Records for processing:
***
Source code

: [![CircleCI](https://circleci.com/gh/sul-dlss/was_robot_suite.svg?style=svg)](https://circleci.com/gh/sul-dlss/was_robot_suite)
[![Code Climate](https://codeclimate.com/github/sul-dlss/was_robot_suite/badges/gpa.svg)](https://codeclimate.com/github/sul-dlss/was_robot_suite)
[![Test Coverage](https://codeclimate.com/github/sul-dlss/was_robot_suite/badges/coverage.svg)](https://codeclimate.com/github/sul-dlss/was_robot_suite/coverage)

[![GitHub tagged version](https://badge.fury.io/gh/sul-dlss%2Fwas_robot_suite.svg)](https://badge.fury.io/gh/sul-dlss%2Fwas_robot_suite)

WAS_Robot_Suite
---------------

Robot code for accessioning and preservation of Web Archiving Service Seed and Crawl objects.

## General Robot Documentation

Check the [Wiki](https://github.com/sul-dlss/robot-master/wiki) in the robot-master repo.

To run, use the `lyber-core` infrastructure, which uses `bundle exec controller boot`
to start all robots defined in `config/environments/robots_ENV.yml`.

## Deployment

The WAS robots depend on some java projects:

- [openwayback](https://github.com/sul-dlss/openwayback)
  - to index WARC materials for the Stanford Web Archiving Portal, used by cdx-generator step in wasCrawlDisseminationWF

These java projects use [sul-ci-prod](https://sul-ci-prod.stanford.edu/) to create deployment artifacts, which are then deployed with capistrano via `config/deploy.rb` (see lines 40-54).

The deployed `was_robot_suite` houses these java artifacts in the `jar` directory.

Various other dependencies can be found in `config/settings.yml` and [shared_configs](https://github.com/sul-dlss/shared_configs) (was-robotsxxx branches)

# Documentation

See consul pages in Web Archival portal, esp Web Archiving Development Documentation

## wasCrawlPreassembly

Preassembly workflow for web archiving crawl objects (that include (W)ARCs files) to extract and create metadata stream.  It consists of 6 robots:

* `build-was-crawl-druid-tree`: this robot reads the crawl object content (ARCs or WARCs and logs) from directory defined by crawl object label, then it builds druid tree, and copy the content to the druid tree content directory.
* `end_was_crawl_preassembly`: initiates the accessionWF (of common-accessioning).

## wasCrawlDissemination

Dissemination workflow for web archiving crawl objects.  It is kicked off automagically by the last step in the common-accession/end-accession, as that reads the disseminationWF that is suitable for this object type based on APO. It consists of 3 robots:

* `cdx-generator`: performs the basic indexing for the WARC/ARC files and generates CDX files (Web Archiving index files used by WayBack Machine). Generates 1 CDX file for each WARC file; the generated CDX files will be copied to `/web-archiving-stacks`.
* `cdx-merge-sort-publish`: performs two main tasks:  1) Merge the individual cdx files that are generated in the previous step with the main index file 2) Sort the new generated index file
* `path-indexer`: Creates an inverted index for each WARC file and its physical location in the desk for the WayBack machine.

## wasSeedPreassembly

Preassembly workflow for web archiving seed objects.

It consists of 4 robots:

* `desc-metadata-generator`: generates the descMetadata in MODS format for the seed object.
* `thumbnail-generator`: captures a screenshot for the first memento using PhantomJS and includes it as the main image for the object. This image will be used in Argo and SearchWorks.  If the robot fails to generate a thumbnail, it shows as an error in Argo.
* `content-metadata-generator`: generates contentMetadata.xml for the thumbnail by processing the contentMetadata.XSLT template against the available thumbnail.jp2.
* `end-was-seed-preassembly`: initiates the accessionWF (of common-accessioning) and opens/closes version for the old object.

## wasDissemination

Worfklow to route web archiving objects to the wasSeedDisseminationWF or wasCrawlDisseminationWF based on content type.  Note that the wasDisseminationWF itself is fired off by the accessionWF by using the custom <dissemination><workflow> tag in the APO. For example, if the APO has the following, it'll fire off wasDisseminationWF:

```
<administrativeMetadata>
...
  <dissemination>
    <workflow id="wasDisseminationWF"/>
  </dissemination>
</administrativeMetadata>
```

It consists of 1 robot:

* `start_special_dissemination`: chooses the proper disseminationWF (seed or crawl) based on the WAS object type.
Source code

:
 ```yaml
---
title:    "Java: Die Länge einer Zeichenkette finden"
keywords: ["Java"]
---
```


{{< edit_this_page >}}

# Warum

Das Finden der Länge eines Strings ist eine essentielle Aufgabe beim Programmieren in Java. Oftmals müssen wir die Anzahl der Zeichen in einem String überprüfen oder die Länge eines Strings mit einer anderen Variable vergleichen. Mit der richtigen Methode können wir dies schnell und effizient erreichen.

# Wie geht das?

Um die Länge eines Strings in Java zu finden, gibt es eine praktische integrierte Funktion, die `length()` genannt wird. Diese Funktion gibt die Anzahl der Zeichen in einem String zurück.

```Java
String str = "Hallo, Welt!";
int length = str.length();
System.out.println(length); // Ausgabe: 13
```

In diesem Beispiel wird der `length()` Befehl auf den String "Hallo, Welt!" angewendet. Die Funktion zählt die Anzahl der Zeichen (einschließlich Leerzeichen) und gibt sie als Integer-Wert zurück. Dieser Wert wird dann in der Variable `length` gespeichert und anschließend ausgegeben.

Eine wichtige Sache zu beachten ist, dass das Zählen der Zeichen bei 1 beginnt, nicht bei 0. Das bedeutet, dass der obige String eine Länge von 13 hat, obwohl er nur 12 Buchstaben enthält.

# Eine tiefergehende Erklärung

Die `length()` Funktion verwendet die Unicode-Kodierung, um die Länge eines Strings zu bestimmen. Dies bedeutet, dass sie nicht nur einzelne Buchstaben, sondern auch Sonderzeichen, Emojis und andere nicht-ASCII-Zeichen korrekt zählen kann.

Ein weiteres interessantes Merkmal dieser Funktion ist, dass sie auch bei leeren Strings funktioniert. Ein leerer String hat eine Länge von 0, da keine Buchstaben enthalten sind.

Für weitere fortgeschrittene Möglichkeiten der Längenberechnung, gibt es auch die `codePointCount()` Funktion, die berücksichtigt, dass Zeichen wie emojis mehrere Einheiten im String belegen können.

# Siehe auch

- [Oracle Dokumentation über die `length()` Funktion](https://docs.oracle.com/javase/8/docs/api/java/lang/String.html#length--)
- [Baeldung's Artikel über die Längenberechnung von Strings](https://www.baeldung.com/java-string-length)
***
Task: Copy out, word for word, the part of the entries above that begins at the line with "the seed object." and ends at the line with "the available thumbnail.jp2.", including both.

Final answer:
* `desc-metadata-generator`: generates the descMetadata in MODS format for the seed object.
* `thumbnail-generator`: captures a screenshot for the first memento using PhantomJS and includes it as the main image for the object. This image will be used in Argo and SearchWorks.  If the robot fails to generate a thumbnail, it shows as an error in Argo.
* `content-metadata-generator`: generates contentMetadata.xml for the thumbnail by processing the contentMetadata.XSLT template against the available thumbnail.jp2.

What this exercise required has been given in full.